## [Task]
Every entry must be echoed exactly.

## [Dataset entries]
##############################
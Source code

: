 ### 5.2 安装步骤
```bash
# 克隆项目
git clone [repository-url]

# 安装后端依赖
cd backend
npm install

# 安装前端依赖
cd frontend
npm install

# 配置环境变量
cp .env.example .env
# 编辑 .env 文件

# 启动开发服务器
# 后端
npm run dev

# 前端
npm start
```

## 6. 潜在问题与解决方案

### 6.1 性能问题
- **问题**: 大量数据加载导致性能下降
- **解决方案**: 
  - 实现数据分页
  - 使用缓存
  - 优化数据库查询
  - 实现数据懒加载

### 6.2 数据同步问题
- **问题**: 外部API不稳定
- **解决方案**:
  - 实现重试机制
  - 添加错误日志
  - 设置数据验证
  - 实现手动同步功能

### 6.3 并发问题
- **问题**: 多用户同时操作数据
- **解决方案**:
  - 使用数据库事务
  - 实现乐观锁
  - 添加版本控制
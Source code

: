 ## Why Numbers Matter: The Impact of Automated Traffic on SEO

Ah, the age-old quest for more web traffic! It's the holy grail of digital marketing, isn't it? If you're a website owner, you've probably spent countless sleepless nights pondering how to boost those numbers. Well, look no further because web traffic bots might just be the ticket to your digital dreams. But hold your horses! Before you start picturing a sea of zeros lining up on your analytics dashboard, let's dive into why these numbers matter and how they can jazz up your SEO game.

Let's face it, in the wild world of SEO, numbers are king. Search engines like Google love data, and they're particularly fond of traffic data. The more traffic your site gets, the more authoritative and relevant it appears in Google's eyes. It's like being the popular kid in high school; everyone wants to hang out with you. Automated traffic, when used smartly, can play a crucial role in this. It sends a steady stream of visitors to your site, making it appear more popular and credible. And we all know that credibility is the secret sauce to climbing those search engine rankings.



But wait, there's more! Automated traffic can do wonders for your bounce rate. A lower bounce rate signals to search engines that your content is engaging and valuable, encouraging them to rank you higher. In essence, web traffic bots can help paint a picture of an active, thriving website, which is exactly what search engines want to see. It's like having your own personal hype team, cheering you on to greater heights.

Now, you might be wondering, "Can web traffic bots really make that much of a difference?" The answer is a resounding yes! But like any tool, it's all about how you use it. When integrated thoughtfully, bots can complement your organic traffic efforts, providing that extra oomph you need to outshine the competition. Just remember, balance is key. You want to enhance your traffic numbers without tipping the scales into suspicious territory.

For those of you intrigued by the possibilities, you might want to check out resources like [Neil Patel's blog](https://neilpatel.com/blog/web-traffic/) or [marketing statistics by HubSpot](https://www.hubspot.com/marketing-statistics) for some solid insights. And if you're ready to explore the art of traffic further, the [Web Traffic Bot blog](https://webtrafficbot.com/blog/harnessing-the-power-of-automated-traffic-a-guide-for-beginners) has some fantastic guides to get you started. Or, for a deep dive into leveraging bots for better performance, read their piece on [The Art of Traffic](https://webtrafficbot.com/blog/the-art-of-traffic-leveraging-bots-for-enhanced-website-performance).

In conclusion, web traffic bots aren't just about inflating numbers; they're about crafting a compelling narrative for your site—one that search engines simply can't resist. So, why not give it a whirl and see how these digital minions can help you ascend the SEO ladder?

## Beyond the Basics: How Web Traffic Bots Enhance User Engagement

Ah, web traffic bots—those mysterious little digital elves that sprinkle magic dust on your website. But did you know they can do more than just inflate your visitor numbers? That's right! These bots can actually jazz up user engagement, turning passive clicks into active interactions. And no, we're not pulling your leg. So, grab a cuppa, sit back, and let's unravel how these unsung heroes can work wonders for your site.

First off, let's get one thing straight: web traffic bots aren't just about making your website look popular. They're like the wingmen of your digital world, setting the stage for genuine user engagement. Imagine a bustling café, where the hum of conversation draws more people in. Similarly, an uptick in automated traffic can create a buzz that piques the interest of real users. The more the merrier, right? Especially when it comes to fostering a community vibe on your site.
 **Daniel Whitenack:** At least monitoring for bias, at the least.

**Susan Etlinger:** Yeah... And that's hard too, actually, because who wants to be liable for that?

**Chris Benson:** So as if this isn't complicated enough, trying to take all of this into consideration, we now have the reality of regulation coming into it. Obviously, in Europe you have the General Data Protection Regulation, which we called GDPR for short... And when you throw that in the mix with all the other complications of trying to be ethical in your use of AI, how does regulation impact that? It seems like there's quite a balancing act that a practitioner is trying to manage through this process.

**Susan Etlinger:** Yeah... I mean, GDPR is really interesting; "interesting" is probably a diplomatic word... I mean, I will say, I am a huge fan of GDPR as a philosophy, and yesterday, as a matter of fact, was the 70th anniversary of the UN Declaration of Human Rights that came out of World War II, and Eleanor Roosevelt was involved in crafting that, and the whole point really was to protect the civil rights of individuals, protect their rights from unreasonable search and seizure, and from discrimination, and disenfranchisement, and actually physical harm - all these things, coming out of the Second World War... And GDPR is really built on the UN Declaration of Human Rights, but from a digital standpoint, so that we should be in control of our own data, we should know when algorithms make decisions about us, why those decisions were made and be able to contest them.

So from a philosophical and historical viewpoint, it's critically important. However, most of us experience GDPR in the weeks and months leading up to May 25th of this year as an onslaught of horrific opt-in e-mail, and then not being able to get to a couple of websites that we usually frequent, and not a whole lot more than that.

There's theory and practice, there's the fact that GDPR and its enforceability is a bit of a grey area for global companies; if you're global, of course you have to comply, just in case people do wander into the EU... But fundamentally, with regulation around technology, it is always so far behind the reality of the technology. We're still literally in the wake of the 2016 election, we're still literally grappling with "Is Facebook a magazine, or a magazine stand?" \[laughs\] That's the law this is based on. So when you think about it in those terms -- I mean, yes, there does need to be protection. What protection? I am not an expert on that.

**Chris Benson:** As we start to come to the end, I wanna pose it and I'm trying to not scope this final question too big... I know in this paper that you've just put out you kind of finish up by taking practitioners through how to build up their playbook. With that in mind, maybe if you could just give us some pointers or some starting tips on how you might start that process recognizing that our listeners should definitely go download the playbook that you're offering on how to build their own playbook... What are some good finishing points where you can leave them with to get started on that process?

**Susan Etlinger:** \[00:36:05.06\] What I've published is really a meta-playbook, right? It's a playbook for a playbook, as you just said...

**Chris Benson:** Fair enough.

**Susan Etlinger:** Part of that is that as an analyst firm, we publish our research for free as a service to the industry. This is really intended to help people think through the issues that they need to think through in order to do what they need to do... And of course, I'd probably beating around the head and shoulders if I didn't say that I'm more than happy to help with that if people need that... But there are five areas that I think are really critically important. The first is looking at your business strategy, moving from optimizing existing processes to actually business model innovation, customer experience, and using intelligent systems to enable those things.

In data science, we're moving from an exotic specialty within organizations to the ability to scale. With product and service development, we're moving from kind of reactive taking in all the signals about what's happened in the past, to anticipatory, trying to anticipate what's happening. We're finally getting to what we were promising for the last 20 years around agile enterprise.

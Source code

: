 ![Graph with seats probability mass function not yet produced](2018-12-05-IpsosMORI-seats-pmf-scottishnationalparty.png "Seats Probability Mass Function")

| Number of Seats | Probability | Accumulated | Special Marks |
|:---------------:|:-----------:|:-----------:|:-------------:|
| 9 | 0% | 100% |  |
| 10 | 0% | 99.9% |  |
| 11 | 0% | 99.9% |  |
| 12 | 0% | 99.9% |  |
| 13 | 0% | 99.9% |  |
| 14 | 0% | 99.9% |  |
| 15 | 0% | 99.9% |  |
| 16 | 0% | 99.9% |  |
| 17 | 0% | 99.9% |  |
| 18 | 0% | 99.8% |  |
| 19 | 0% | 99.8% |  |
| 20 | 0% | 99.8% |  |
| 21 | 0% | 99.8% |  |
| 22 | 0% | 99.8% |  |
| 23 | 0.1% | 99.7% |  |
##############################
## [Result below]
Source code

: ### 5.2 安装步骤
```bash
# 克隆项目
git clone [repository-url]

# 安装后端依赖
cd backend
npm install

# 安装前端依赖
cd frontend
npm install

# 配置环境变量
cp .env.example .env
# 编辑 .env 文件

# 启动开发服务器
# 后端
npm run dev

# 前端
npm start
```

## 6. 潜在问题与解决方案

### 6.1 性能问题
- **问题**: 大量数据加载导致性能下降
- **解决方案**: 
  - 实现数据分页
  - 使用缓存
  - 优化数据库查询
  - 实现数据懒加载

### 6.2 数据同步问题
- **问题**: 外部API不稳定
- **解决方案**:
  - 实现重试机制
  - 添加错误日志
  - 设置数据验证
  - 实现手动同步功能

### 6.3 并发问题
- **问题**: 多用户同时操作数据
- **解决方案**:
  - 使用数据库事务
  - 实现乐观锁
  - 添加版本控制
Source code

: ## Why Numbers Matter: The Impact of Automated Traffic on SEO

Ah, the age-old quest for more web traffic! It's the holy grail of digital marketing, isn't it? If you're a website owner, you've probably spent countless sleepless nights pondering how to boost those numbers. Well, look no further because web traffic bots might just be the ticket to your digital dreams. But hold your horses! Before you start picturing a sea of zeros lining up on your analytics dashboard, let's dive into why these numbers matter and how they can jazz up your SEO game.

Let's face it, in the wild world of SEO, numbers are king. Search engines like Google love data, and they're particularly fond of traffic data. The more traffic your site gets, the more authoritative and relevant it appears in Google's eyes. It's like being the popular kid in high school; everyone wants to hang out with you. Automated traffic, when used smartly, can play a crucial role in this. It sends a steady stream of visitors to your site, making it appear more popular and credible. And we all know that credibility is the secret sauce to climbing those search engine rankings.



But wait, there's more! Automated traffic can do wonders for your bounce rate. A lower bounce rate signals to search engines that your content is engaging and valuable, encouraging them to rank you higher. In essence, web traffic bots can help paint a picture of an active, thriving website, which is exactly what search engines want to see. It's like having your own personal hype team, cheering you on to greater heights.

Now, you might be wondering, "Can web traffic bots really make that much of a difference?" The answer is a resounding yes! But like any tool, it's all about how you use it. When integrated thoughtfully, bots can complement your organic traffic efforts, providing that extra oomph you need to outshine the competition. Just remember, balance is key. You want to enhance your traffic numbers without tipping the scales into suspicious territory.

For those of you intrigued by the possibilities, you might want to check out resources like [Neil Patel's blog](https://neilpatel.com/blog/web-traffic/) or [marketing statistics by HubSpot](https://www.hubspot.com/marketing-statistics) for some solid insights. And if you're ready to explore the art of traffic further, the [Web Traffic Bot blog](https://webtrafficbot.com/blog/harnessing-the-power-of-automated-traffic-a-guide-for-beginners) has some fantastic guides to get you started. Or, for a deep dive into leveraging bots for better performance, read their piece on [The Art of Traffic](https://webtrafficbot.com/blog/the-art-of-traffic-leveraging-bots-for-enhanced-website-performance).

In conclusion, web traffic bots aren't just about inflating numbers; they're about crafting a compelling narrative for your site—one that search engines simply can't resist. So, why not give it a whirl and see how these digital minions can help you ascend the SEO ladder?

## Beyond the Basics: How Web Traffic Bots Enhance User Engagement

Ah, web traffic bots—those mysterious little digital elves that sprinkle magic dust on your website. But did you know they can do more than just inflate your visitor numbers? That's right! These bots can actually jazz up user engagement, turning passive clicks into active interactions. And no, we're not pulling your leg. So, grab a cuppa, sit back, and let's unravel how these unsung heroes can work wonders for your site.

First off, let's get one thing straight: web traffic bots aren't just about making your website look popular. They're like the wingmen of your digital world, setting the stage for genuine user engagement. Imagine a bustling café, where the hum of conversation draws more people in. Similarly, an uptick in automated traffic can create a buzz that piques the interest of real users. The more the merrier, right? Especially when it comes to fostering a community vibe on your site.
 **Daniel Whitenack:** At least monitoring for bias, at the least.

**Susan Etlinger:** Yeah... And that's hard too, actually, because who wants to be liable for that?

**Chris Benson:** So as if this isn't complicated enough, trying to take all of this into consideration, we now have the reality of regulation coming into it. Obviously, in Europe you have the General Data Protection Regulation, which we called GDPR for short... And when you throw that in the mix with all the other complications of trying to be ethical in your use of AI, how does regulation impact that? It seems like there's quite a balancing act that a practitioner is trying to manage through this process.

**Susan Etlinger:** Yeah... I mean, GDPR is really interesting; "interesting" is probably a diplomatic word... I mean, I will say, I am a huge fan of GDPR as a philosophy, and yesterday, as a matter of fact, was the 70th anniversary of the UN Declaration of Human Rights that came out of World War II, and Eleanor Roosevelt was involved in crafting that, and the whole point really was to protect the civil rights of individuals, protect their rights from unreasonable search and seizure, and from discrimination, and disenfranchisement, and actually physical harm - all these things, coming out of the Second World War... And GDPR is really built on the UN Declaration of Human Rights, but from a digital standpoint, so that we should be in control of our own data, we should know when algorithms make decisions about us, why those decisions were made and be able to contest them.

So from a philosophical and historical viewpoint, it's critically important. However, most of us experience GDPR in the weeks and months leading up to May 25th of this year as an onslaught of horrific opt-in e-mail, and then not being able to get to a couple of websites that we usually frequent, and not a whole lot more than that.

There's theory and practice, there's the fact that GDPR and its enforceability is a bit of a grey area for global companies; if you're global, of course you have to comply, just in case people do wander into the EU... But fundamentally, with regulation around technology, it is always so far behind the reality of the technology. We're still literally in the wake of the 2016 election, we're still literally grappling with "Is Facebook a magazine, or a magazine stand?" \[laughs\] That's the law this is based on. So when you think about it in those terms -- I mean, yes, there does need to be protection. What protection? I am not an expert on that.

**Chris Benson:** As we start to come to the end, I wanna pose it and I'm trying to not scope this final question too big... I know in this paper that you've just put out you kind of finish up by taking practitioners through how to build up their playbook. With that in mind, maybe if you could just give us some pointers or some starting tips on how you might start that process recognizing that our listeners should definitely go download the playbook that you're offering on how to build their own playbook... What are some good finishing points where you can leave them with to get started on that process?

**Susan Etlinger:** \[00:36:05.06\] What I've published is really a meta-playbook, right? It's a playbook for a playbook, as you just said...

**Chris Benson:** Fair enough.

**Susan Etlinger:** Part of that is that as an analyst firm, we publish our research for free as a service to the industry. This is really intended to help people think through the issues that they need to think through in order to do what they need to do... And of course, I'd probably beating around the head and shoulders if I didn't say that I'm more than happy to help with that if people need that... But there are five areas that I think are really critically important. The first is looking at your business strategy, moving from optimizing existing processes to actually business model innovation, customer experience, and using intelligent systems to enable those things.

In data science, we're moving from an exotic specialty within organizations to the ability to scale. With product and service development, we're moving from kind of reactive taking in all the signals about what's happened in the past, to anticipatory, trying to anticipate what's happening. We're finally getting to what we were promising for the last 20 years around agile enterprise.

Source code

: ![Graph with seats probability mass function not yet produced](2018-12-05-IpsosMORI-seats-pmf-scottishnationalparty.png "Seats Probability Mass Function")

| Number of Seats | Probability | Accumulated | Special Marks |
|:---------------:|:-----------:|:-----------:|:-------------:|
| 9 | 0% | 100% |  |
| 10 | 0% | 99.9% |  |
| 11 | 0% | 99.9% |  |
| 12 | 0% | 99.9% |  |
| 13 | 0% | 99.9% |  |
| 14 | 0% | 99.9% |  |
| 15 | 0% | 99.9% |  |
| 16 | 0% | 99.9% |  |
| 17 | 0% | 99.9% |  |
| 18 | 0% | 99.8% |  |
| 19 | 0% | 99.8% |  |
| 20 | 0% | 99.8% |  |
| 21 | 0% | 99.8% |  |
| 22 | 0% | 99.8% |  |
| 23 | 0.1% | 99.7% |  |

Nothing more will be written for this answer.